- Born: 22 July 1949 (age 76) East Molesey, Surrey, England
- Occupations: Actor, magician
- Years active: 1974–2006
- Spouse(s): Victoria Wood ​ ​(m. 1980; div. 2005)​ Helen Morris Brown ​ ​(m. 2014)​
- Children: 2

= Geoffrey Durham =

British comedy magician and actor (born 1949)

Geoffrey Durham (born 22 July 1949) is a British comedy magician and actor who was known for many years as "the Great Soprendo".

==Early life==

Durham was born in East Molesey, Surrey, England. At the age of ten, he developed an interest in magic and performed occasional shows for friends and relatives. By the age of 13, however, that interest had waned. He later studied Spanish at Leeds University and then took a job as a stage-hand at the Leeds City Varieties Theatre. He worked there for 18 months, ending up as head flyman, and then left to become an actor.

After working in various stage shows for several years his interest in magic was rekindled while preparing for a show in Liverpool, in which his character performed some tricks. He dug out some of his old props and found he enjoyed learning and performing magic so much that he decided to make it his new career.

==Magic career==
Durham presented a magic act as an outrageous Spanish magician for 14 years before performing as himself. As 'The Great Soprendo', Durham appeared in many children's TV shows, including Crackerjack, and appeared in theatres all over the country. His catchphrase was "Piff Paff Poof!" Due to his popularity in the 1980s as a children's star, Durham performed in pantomime every year as 'The Great Soprendo'. His last appearance in panto was for the 1989/90 season.

After ditching his disguise as the Great Soprendo in late 1988, Durham has had continued success in his own right. He was hired by TV producer John Fisher to co-host a series for Thames Television, The Best of Magic, in 1989. He returned to co-host the second series in 1990. He was a regular contributor to the Channel 4 game show Countdown, and his Newspaper Tear featured on the 50 Greatest Magic Tricks on the same channel. He occasionally appeared as one of the Puzzle Panel on BBC Radio 4.

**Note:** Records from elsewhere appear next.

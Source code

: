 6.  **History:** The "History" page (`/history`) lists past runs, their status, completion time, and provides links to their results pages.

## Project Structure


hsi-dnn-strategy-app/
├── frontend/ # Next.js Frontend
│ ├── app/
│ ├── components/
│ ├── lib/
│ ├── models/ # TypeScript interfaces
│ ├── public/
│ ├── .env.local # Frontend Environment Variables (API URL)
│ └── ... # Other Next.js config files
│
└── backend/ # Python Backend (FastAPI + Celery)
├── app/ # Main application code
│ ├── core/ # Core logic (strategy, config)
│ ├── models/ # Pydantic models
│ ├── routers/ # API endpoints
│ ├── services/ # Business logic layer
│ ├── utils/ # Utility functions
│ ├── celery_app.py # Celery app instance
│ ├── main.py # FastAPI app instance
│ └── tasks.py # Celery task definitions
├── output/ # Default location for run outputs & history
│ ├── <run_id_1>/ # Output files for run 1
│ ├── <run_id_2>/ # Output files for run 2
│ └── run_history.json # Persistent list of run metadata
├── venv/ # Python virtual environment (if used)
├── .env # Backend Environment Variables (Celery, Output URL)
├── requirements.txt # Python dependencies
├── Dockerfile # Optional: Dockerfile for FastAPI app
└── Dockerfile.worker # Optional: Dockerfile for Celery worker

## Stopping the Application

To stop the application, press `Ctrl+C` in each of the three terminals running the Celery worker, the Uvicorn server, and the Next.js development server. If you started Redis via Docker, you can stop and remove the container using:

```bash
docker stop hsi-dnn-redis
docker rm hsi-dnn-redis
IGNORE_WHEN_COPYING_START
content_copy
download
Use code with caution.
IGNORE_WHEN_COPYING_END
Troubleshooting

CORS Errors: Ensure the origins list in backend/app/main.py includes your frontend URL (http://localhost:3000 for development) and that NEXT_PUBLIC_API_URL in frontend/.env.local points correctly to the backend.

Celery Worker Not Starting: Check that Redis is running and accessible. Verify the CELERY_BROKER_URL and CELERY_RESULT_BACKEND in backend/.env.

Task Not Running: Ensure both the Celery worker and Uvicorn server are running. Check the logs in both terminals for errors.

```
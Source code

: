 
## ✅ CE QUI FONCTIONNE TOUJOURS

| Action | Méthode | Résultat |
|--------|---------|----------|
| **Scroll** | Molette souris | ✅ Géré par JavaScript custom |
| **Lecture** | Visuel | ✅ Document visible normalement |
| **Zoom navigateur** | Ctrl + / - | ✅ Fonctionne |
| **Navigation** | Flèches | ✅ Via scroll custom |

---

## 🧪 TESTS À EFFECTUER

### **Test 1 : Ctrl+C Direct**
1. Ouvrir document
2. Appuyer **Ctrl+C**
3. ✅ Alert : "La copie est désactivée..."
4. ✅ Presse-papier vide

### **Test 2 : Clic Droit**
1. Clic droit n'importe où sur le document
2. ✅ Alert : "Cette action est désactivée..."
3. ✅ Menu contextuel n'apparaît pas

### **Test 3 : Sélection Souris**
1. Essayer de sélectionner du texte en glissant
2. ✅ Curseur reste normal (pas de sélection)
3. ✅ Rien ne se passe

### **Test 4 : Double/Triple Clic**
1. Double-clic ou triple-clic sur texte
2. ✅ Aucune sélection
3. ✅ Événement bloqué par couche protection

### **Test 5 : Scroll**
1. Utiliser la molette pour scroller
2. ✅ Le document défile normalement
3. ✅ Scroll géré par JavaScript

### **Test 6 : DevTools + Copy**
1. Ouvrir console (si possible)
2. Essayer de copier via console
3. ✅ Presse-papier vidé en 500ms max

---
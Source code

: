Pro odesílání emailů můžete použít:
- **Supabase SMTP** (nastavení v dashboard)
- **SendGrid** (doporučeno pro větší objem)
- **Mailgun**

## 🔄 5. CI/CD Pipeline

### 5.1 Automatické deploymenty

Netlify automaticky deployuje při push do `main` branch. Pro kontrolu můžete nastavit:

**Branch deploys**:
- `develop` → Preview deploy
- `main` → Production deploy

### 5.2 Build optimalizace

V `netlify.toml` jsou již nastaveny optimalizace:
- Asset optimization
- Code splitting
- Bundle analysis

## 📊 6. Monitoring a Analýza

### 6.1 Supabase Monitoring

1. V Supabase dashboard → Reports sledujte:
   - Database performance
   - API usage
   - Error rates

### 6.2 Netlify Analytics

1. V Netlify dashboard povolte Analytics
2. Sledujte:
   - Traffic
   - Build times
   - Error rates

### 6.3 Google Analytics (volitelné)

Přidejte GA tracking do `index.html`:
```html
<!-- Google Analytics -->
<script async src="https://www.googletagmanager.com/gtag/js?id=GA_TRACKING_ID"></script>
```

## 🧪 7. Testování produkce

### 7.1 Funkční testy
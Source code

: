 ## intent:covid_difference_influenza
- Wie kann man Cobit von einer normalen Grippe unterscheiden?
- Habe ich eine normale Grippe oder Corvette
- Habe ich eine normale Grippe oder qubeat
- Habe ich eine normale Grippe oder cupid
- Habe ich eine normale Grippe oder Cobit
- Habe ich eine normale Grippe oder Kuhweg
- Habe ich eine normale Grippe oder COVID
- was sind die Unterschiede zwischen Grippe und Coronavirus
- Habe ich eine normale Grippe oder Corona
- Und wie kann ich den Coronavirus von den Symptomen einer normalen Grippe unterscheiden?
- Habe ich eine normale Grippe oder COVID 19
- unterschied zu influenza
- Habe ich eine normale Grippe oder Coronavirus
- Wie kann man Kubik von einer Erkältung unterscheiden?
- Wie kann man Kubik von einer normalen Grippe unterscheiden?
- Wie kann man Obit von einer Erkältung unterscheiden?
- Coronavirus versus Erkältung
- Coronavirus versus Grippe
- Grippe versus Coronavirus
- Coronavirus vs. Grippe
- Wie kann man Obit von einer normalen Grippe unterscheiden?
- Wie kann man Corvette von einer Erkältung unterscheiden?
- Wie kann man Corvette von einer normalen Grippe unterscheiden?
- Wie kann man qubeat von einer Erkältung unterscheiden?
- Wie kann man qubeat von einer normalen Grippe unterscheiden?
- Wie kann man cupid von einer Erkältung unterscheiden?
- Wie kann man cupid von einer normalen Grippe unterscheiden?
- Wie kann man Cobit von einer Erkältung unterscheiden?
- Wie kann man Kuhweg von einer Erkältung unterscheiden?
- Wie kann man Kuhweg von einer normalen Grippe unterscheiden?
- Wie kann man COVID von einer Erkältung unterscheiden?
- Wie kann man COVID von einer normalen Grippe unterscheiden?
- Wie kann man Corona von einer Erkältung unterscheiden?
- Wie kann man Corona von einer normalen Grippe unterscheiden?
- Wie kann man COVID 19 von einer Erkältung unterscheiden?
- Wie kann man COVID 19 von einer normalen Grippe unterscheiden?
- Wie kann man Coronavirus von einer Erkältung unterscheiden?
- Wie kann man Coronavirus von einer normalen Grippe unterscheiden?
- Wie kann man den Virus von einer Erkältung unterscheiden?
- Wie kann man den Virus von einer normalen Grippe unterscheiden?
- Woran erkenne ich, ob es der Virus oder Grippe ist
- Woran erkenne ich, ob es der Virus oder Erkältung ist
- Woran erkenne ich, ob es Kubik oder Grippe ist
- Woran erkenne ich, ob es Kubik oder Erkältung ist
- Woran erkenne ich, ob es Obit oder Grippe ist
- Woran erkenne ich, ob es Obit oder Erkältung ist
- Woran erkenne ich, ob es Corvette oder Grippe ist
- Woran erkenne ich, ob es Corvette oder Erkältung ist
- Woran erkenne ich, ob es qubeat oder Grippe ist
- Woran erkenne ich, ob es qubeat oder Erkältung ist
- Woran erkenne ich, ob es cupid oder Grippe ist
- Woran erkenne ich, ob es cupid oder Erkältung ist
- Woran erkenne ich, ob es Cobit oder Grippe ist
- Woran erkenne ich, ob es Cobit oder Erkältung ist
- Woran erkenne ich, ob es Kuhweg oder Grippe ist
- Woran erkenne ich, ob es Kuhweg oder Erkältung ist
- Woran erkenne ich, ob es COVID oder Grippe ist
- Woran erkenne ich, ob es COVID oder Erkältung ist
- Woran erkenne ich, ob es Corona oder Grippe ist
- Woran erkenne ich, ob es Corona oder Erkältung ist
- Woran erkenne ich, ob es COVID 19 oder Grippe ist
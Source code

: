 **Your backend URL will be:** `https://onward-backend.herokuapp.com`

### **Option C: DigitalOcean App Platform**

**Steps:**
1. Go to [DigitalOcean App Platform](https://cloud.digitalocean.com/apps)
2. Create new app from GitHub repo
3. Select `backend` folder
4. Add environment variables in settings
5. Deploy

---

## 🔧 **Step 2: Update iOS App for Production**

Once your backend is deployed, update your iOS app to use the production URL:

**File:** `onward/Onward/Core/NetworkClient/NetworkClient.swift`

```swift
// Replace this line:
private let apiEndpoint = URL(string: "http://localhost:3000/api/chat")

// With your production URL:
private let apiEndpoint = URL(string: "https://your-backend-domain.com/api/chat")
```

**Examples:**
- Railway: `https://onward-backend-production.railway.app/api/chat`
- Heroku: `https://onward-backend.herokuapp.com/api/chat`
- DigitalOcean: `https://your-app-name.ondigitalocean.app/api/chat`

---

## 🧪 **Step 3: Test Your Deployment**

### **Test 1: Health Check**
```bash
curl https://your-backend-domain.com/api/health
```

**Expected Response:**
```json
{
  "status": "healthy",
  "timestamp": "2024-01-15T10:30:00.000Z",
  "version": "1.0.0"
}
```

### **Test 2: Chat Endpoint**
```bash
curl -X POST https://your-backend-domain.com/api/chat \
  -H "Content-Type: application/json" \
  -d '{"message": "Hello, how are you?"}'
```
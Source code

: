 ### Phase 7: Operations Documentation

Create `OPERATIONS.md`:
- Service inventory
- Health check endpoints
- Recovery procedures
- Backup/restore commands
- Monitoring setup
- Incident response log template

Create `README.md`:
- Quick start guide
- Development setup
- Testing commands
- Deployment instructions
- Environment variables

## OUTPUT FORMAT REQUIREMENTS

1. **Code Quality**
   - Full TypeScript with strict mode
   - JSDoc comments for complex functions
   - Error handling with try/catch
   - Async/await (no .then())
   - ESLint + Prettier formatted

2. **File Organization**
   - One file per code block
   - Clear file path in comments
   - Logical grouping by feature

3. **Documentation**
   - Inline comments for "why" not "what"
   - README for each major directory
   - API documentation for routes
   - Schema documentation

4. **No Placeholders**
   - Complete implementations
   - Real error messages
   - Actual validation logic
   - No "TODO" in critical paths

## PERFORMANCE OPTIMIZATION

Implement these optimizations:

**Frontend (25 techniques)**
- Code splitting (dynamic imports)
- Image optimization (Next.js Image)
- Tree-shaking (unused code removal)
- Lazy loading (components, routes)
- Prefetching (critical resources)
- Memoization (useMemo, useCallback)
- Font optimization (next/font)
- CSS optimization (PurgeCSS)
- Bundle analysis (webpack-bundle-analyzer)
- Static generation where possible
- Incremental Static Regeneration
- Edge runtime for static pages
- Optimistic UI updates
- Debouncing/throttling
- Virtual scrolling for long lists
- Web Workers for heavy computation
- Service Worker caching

Durham acted as magic consultant on the Doctor Who story The Greatest Show in the Galaxy in 1988. He coached Sylvester McCoy in magic for the scenes in Part Four, in which the Doctor performs a magic show in the Dark Circus to appease the Gods of Ragnarok. Durham received an on-screen credit for his work.

Durham is a member of the Inner Magic Circle, and was presented with the Maskelyne Award in 2002. Durham had previously refused to join the Magic Circle because membership was only open to men, and was instead a member of the International Brotherhood of Magicians.

Durham appeared in the 1987 film Wish You Were Here, which starred Emily Lloyd and Tom Bell.

==Personal life==
Durham married the writer and comedian Victoria Wood in March 1980, but they separated in October 2002 and were later divorced. The couple had a daughter, Grace, and a son, Henry. Durham remarried in December 2014.

In 1994, Durham went to a Quaker meeting and became a member of the Society of Friends two years later. He has described his life with Quakers as "the single most inspiring, moving and rewarding thread running through the whole of my adult life". He was involved for many years with the Quaker outreach programme Quaker Quest, and he remains a regular speaker at Quaker events. He has written The Spirit of the Quakers and Being a Quaker: A Guide for Newcomers.